Question

If \(f(x) = \begin{cases} x^2 + 3x + a, & x \leq 1  bx + 2, & x>1 \end{cases}\), \(x \in \mathbb{R}\), is everywhere differentiable, then

• A. \( a = 3, b = 5 \)
• B. \( a = 0, b = 5 \)
• C. \( a = 0, b = 3 \)
• D. \( a = b = 3 \)

Hint:

For piecewise functions to be differentiable, ensure continuity and equal derivatives at the junction point by equating left and right limits and derivatives.

Answer 1

The Correct Option is A

Step 1: Differentiability Condition.
For \( f(x) \) to be differentiable everywhere, it must be differentiable at all points, including \( x = 1 \). This implies:
The function \( f(x) \) is continuous at \( x = 1 \).
The derivative \( f'(x) \) exists at \( x = 1 \), which means the left-hand derivative equals the right-hand derivative at \( x = 1 \).

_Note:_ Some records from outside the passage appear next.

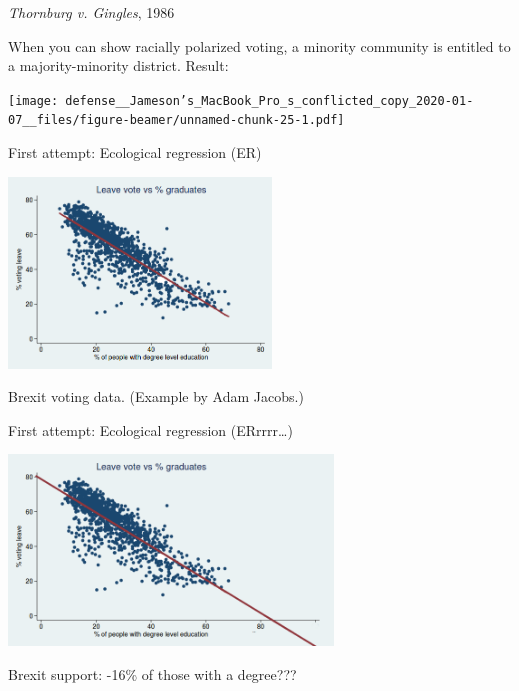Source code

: \documentclass[
  ignorenonframetext,
]{beamer}
\begin{document}
\begin{frame}{\emph{Thornburg v. Gingles}, 1986}
\protect\hypertarget{thornburg-v.-gingles-1986}{}

When you can show racially polarized voting, a minority community is
entitled to a majority-minority district. Result:

\texttt{[image: defense\_\_Jameson’s\_MacBook\_Pro\_s\_conflicted\_copy\_2020-01-07\_\_files/figure-beamer/unnamed-chunk-25-1.pdf]}

\end{frame}

\begin{frame}{First attempt: Ecological regression (ER)}
\protect\hypertarget{first-attempt-ecological-regression-er}{}

\includegraphics[width=\textwidth,height=2in]{brexit_ER.png}

Brexit voting data. (Example by Adam Jacobs.)

\end{frame}

\begin{frame}{First attempt: Ecological regression (ERrrrr\ldots{})}
\protect\hypertarget{first-attempt-ecological-regression-errrrr}{}

\includegraphics[width=\textwidth,height=2in]{brexit_ER_oops.png}

Brexit support: -16\% of those with a degree???

\end{frame}
\end{document}
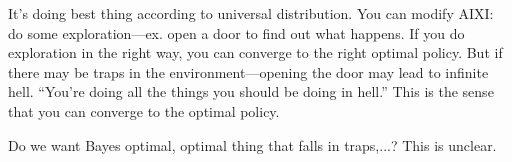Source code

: \documentclass[11pt]{article}
\begin{document}
It's doing best thing according to universal distribution. You can modify AIXI: do some exploration---ex. open a door to find out what happens. If you do exploration in the right way, you can converge to the right optimal policy. %
But if there may be traps in the environment---opening the door may lead to infinite hell. ``You're doing all the things you should be doing in hell.'' This is the sense that you can converge to the optimal policy.

Do we want Bayes optimal, optimal thing that falls in traps,...? This is unclear.







\end{document}
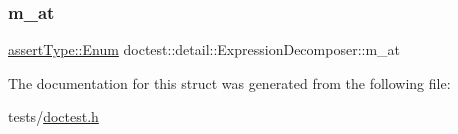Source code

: \subsubsection{\texorpdfstring{m\+\_\+at}{m\_at}}
{\footnotesize\ttfamily \hyperlink{namespacedoctest_1_1assertType_ae1bb5bed722f34f1c38b83cb19d326d3}{assert\+Type\+::\+Enum} doctest\+::detail\+::\+Expression\+Decomposer\+::m\+\_\+at}



The documentation for this struct was generated from the following file\+:\begin{DoxyCompactItemize}
\item 
tests/\hyperlink{doctest_8h}{doctest.\+h}\end{DoxyCompactItemize}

Step 2: Check Continuity at \( x = 1 \).
Calculate the left-hand and right-hand limits at \( x = 1 \):
Left-hand limit (\( x \leq 1 \)): \( f(1) = 1^2 + 3 \cdot 1 + a = 1 + 3 + a = 4 + a \),
Right-hand limit (\( x>1 \)): \( f(1) = b \cdot 1 + 2 = b + 2 \).
For continuity:
\[ 4 + a = b + 2 \implies b = a + 2. \quad (1) \]
Step 3: Check Differentiability at \( x = 1 \).
Compute the derivatives on both sides:
Left-hand derivative (\( x \leq 1 \)): \( f'(x) = \frac{d}{dx} (x^2 + 3x + a) = 2x + 3 \),
At \( x = 1^- \): \( f'(1) = 2 \cdot 1 + 3 = 5 \),
Right-hand derivative (\( x>1 \)): \( f'(x) = \frac{d}{dx} (bx + 2) = b \),
At \( x = 1^+ \): \( f'(1) = b \).
For differentiability, the derivatives must be equal at \( x = 1 \):
\[ 5 = b. \quad (2) \]
Step 4: Solve the System.
From equation (2), \( b = 5 \). Substitute into equation (1):
\[ 5 = a + 2 \implies a = 5 - 2 = 3. \] So, \( a = 3 \), \( b = 5 \).
Step 5: Verification.
Continuity: \( 4 + a = 4 + 3 = 7 \), \( b + 2 = 5 + 2 = 7 \), satisfied.
Differentiability: Left derivative = 5, right derivative = \( b = 5 \), satisfied.
The values \( a = 3 \), \( b = 5 \) match option (A).